Today over lunch coworkers were talking about Wolfram|Alpha and it sparked my interest again now that it’s finally open to the public. Tonight I decided to give it a whirl and unlike two of my friends, decided to throw it a softball initially with a very easy question:
what is the speed of light in free space?
Pretty much any geek worth his/her salt should know the answer to that question without batting an eyelash. Browny points to those who know it down to a couple decimal places in meters per second. Obviously since most of the examples on the homepage of the site are technical / mathematical related, it should get the answer right off, yes?
Well, that logical conclusion is apparently flawed as it failed. See the screenshot here:
Even Google (which has been lacking lately in search result quality, IMHO) did a better job than that as seen here:
They obviously don’t provide the answer, but the first result gives one enough confidence that it’s a no brainer to click on it. Now for the best overall of the three, Yahoo!, does one better than Google by not only including the same result, but also gives me the exact answer I am looking for right there in the result excerpt (which Google conveniently truncated with ellipses) as seen here:
At the end of the day, the score stands at:
- Wolfram|Alpha = 0
- Google = 1
- Yahoo! = 1.5
With the bonus points for Yahoo! in saving me an extra click.
Glad to see our search still stands proud. Wolfram|Alpha definitely has a lot of promise and potential, but it’s still yet to be seen whether it will live up to that lofty goal.

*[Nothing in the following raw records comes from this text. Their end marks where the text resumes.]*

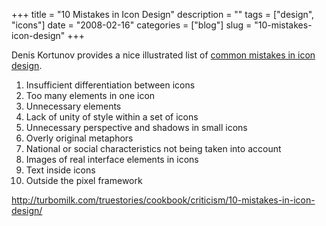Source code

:+++
title = "10 Mistakes in Icon Design"
description = ""
tags = ["design", "icons"]
date = "2008-02-16"
categories = ["blog"]
slug = "10-mistakes-icon-design"
+++



<p>Denis Kortunov provides a nice illustrated list of <a href="http://turbomilk.com/truestories/cookbook/criticism/10-mistakes-in-icon-design/">common mistakes in icon design</a>.</p>
<ol>
<li>Insufficient differentiation between icons</li>
<li>Too many elements in one icon</li>
<li>Unnecessary elements</li>
<li>Lack of unity of style within a set of icons</li>
<li>Unnecessary perspective and shadows in small icons</li>
<li>Overly original metaphors</li>
<li>National or social characteristics not being taken into account</li>
<li>Images of real interface elements in icons</li>
<li>Text inside icons</li>
<li>Outside the pixel framework</li>
</ol>
    
  <a href="http://turbomilk.com/truestories/cookbook/criticism/10-mistakes-in-icon-design/">http://turbomilk.com/truestories/cookbook/criticism/10-mistakes-in-icon-design/</a>
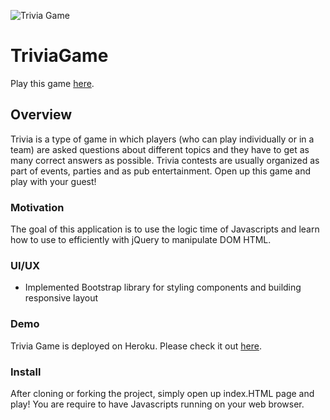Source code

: ![Trivia Game](https://i.ibb.co/tsM5z1P/Untitled.png)

# TriviaGame

Play this game [here](https://sitthiph.github.io/TriviaGame/). 

## Overview

Trivia is a type of game in which players (who can play individually or in a team) are asked questions about different topics and they have to get as many correct answers as possible. Trivia contests are usually organized as part of events, parties and as pub entertainment. Open up this game and play with your guest!

### Motivation

The goal of this application is to use the logic time of Javascripts and learn how to use to efficiently with jQuery to manipulate DOM HTML.

### UI/UX
* Implemented Bootstrap library for styling components and building responsive layout

### Demo

Trivia Game is deployed on Heroku. Please check it out [here](https://sitthiph.github.io/TriviaGame/).

### Install

After cloning or forking the project, simply open up index.HTML page and play! You are require to have Javascripts running on your web browser.

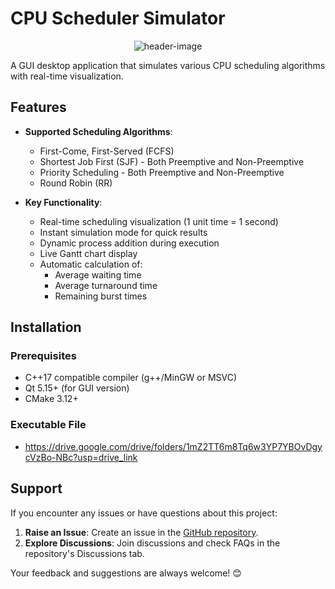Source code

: # CPU Scheduler Simulator
<div id="header" align="center">
  <img src="https://github.com/user-attachments/assets/72e4e9b2-d684-4c8a-91a9-ab3f7623adae" alt="header-image">
</div>


A GUI desktop application that simulates various CPU scheduling algorithms with real-time visualization.

## Features

- **Supported Scheduling Algorithms**:
  - First-Come, First-Served (FCFS)
  - Shortest Job First (SJF) - Both Preemptive and Non-Preemptive
  - Priority Scheduling - Both Preemptive and Non-Preemptive
  - Round Robin (RR)

- **Key Functionality**:
  - Real-time scheduling visualization (1 unit time = 1 second)
  - Instant simulation mode for quick results
  - Dynamic process addition during execution
  - Live Gantt chart display
  - Automatic calculation of:
    - Average waiting time
    - Average turnaround time
    - Remaining burst times

## Installation

### Prerequisites
- C++17 compatible compiler (g++/MinGW or MSVC)
- Qt 5.15+ (for GUI version)
- CMake 3.12+
### Executable File
- https://drive.google.com/drive/folders/1mZ2TT6m8Tq6w3YP7YBOvDgycVzBo-NBc?usp=drive_link
  
## **Support**

If you encounter any issues or have questions about this project:  
1. **Raise an Issue**: Create an issue in the [GitHub repository](https://github.com/Jovany-20/XML-DSA-PROJECT/issues).  
3. **Explore Discussions**: Join discussions and check FAQs in the repository's Discussions tab.

Your feedback and suggestions are always welcome! 😊

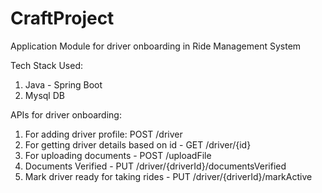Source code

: # CraftProject
Application Module for driver onboarding in Ride Management System

Tech Stack Used:
1. Java - Spring Boot
2. Mysql DB

APIs for driver onboarding:
1. For adding driver profile: POST /driver 
2. For getting driver details based on id - GET /driver/{id}
3. For uploading documents - POST /uploadFile
4. Documents Verified - PUT /driver/{driverId}/documentsVerified
5. Mark driver ready for taking rides - PUT /driver/{driverId}/markActive
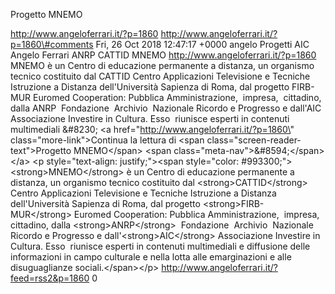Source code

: Progetto MNEMO

http://www.angeloferrari.it/?p=1860 http://www.angeloferrari.it/?p=1860\#comments Fri, 26 Oct 2018 12:47:17 +0000 angelo Progetti AIC Angelo Ferrari ANRP CATTID MNEMO http://www.angeloferrari.it/?p=1860 MNEMO è un Centro di educazione permanente a distanza, un organismo tecnico costituito dal CATTID Centro Applicazioni Televisione e Tecniche Istruzione a Distanza dell'Università Sapienza di Roma, dal progetto FIRB-MUR Euromed Cooperation: Pubblica Amministrazione,  impresa,  cittadino, dalla ANRP  Fondazione  Archivio  Nazionale Ricordo e Progresso e dall'AIC Associazione Investire in Cultura. Esso  riunisce esperti in contenuti multimediali &\#8230; \<a href=\"http://www.angeloferrari.it/?p=1860\" class=\"more-link\"\>Continua la lettura di \<span class=\"screen-reader-text\"\>Progetto MNEMO\</span\> \<span class=\"meta-nav\"\>&\#8594;\</span\>\</a\> \<p style=\"text-align: justify;\"\>\<span style=\"color: \#993300;\"\>\<strong\>MNEMO\</strong\> è un Centro di educazione permanente a distanza, un organismo tecnico costituito dal \<strong\>CATTID\</strong\> Centro Applicazioni Televisione e Tecniche Istruzione a Distanza dell'Università Sapienza di Roma, dal progetto \<strong\>FIRB-MUR\</strong\> Euromed Cooperation: Pubblica Amministrazione,  impresa,  cittadino, dalla \<strong\>ANRP\</strong\>  Fondazione  Archivio  Nazionale Ricordo e Progresso e dall'\<strong\>AIC\</strong\> Associazione Investire in Cultura. Esso  riunisce esperti in contenuti multimediali e diffusione delle informazioni in campo culturale e nella lotta alle emarginazioni e alle disuguaglianze sociali.\</span\>\</p\> http://www.angeloferrari.it/?feed=rss2&p=1860 0
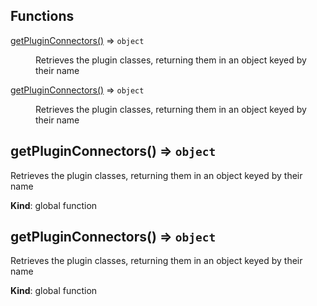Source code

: ## Functions

<dl>
<dt><a href="#getPluginConnectors">getPluginConnectors()</a> ⇒ <code>object</code></dt>
<dd><p>Retrieves the plugin classes, returning them in an object keyed by their name</p>
</dd>
<dt><a href="#getPluginConnectors">getPluginConnectors()</a> ⇒ <code>object</code></dt>
<dd><p>Retrieves the plugin classes, returning them in an object keyed by their name</p>
</dd>
</dl>

<a name="getPluginConnectors"></a>

## getPluginConnectors() ⇒ <code>object</code>
Retrieves the plugin classes, returning them in an object keyed by their name

**Kind**: global function  
<a name="getPluginConnectors"></a>

## getPluginConnectors() ⇒ <code>object</code>
Retrieves the plugin classes, returning them in an object keyed by their name

**Kind**: global function  
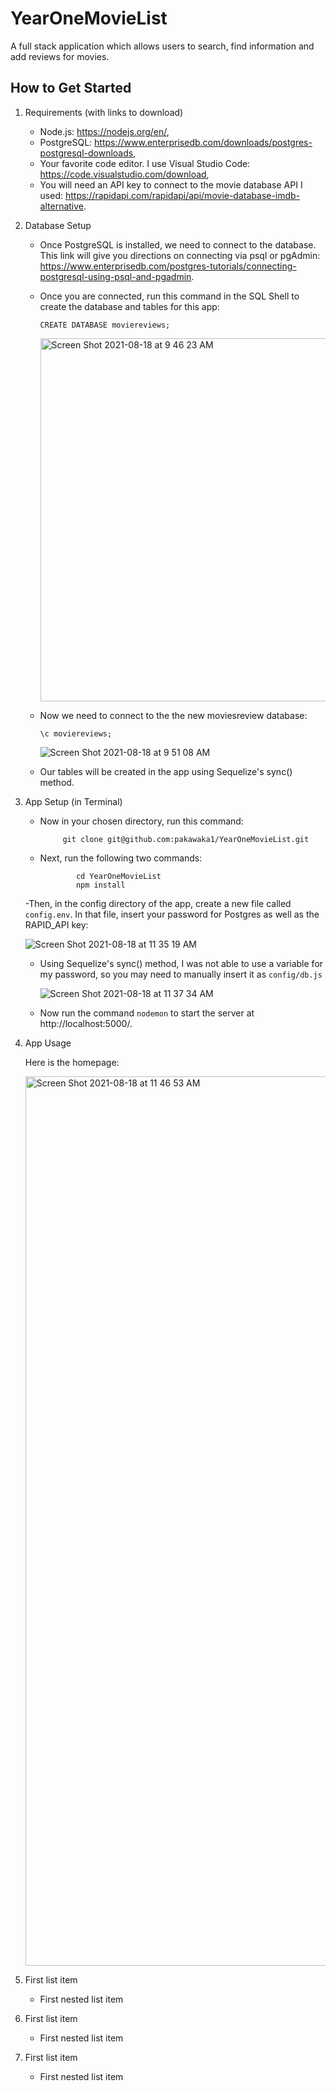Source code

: # YearOneMovieList
A full stack application which allows users to search, find information and add reviews for movies.

## How to Get Started 

1.  Requirements (with links to download)
     - Node.js: https://nodejs.org/en/,
     - PostgreSQL: https://www.enterprisedb.com/downloads/postgres-postgresql-downloads,
     - Your favorite code editor.  I use Visual Studio Code:  https://code.visualstudio.com/download,
     - You will need an API key to connect to the movie database API I used:  https://rapidapi.com/rapidapi/api/movie-database-imdb-alternative.

2. Database Setup
     - Once PostgreSQL is installed, we need to connect to the database.  This link will give you directions on connecting via psql or pgAdmin:  https://www.enterprisedb.com/postgres-tutorials/connecting-postgresql-using-psql-and-pgadmin.
     - Once you are connected, run this command in the SQL Shell to create the database and tables for this app:
       
       
          `CREATE DATABASE moviereviews;`
       
       
          <img width="581" alt="Screen Shot 2021-08-18 at 9 46 23 AM" src="https://user-images.githubusercontent.com/29390297/129939141-bce659d7-44fa-4f6f-b298-b76600c9cee9.png">
      
      
     - Now we need to connect to the the new moviesreview database:
       
       
          `\c moviereviews;`
       
       
       ![Screen Shot 2021-08-18 at 9 51 08 AM](https://user-images.githubusercontent.com/29390297/129939450-97393d4d-daa5-4c10-a646-d5721d178d4d.png)
       

    - Our tables will be created in the app using Sequelize's sync() method.
    

3.  App Setup (in Terminal)

    - Now in your chosen directory, run this command:


               git clone git@github.com:pakawaka1/YearOneMovieList.git
         
     - Next, run the following two commands:
                
                   cd YearOneMovieList
                   npm install
        
    
     -Then, in the config directory of the app, create a new file called `config.env`. In that file, insert your password for Postgres as well as the RAPID_API key:
          
                    
       ![Screen Shot 2021-08-18 at 11 35 19 AM](https://user-images.githubusercontent.com/29390297/129953330-d589a573-d13e-461c-8c4f-313ca1db8776.png)


     - Using Sequelize's sync() method, I was not able to use a variable for my password, so you may need to manually insert it as `config/db.js`
     
          
          ![Screen Shot 2021-08-18 at 11 37 34 AM](https://user-images.githubusercontent.com/29390297/129953644-252bea3e-fd02-4317-a186-c424b7e4b320.png)
    
    
    - Now run the command `nodemon` to start the server at http://localhost:5000/.
    
  
  4.  App Usage

       Here is the homepage:  
       
         <img width="1423" alt="Screen Shot 2021-08-18 at 11 46 53 AM" src="https://user-images.githubusercontent.com/29390297/129954769-d64763b6-a45e-432a-ae52-982db77371be.png">

      

    





















100. First list item
     - First nested list item

100. First list item
     - First nested list item

100. First list item
     - First nested list item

Update: Interestingly, if you wanted to know what the speed of light in parsecs per millennium was, it could definitely provide that answer to you. Also if you think it failed simply because I said “what is the” at the beginning of the query, you would be wrong. For it to provide a result I would have to drop my query down to just “speed of light”, which wouldn’t necessarily be what I am looking for because the speed of light is variable where as the “speed of light in free space” is a constant value.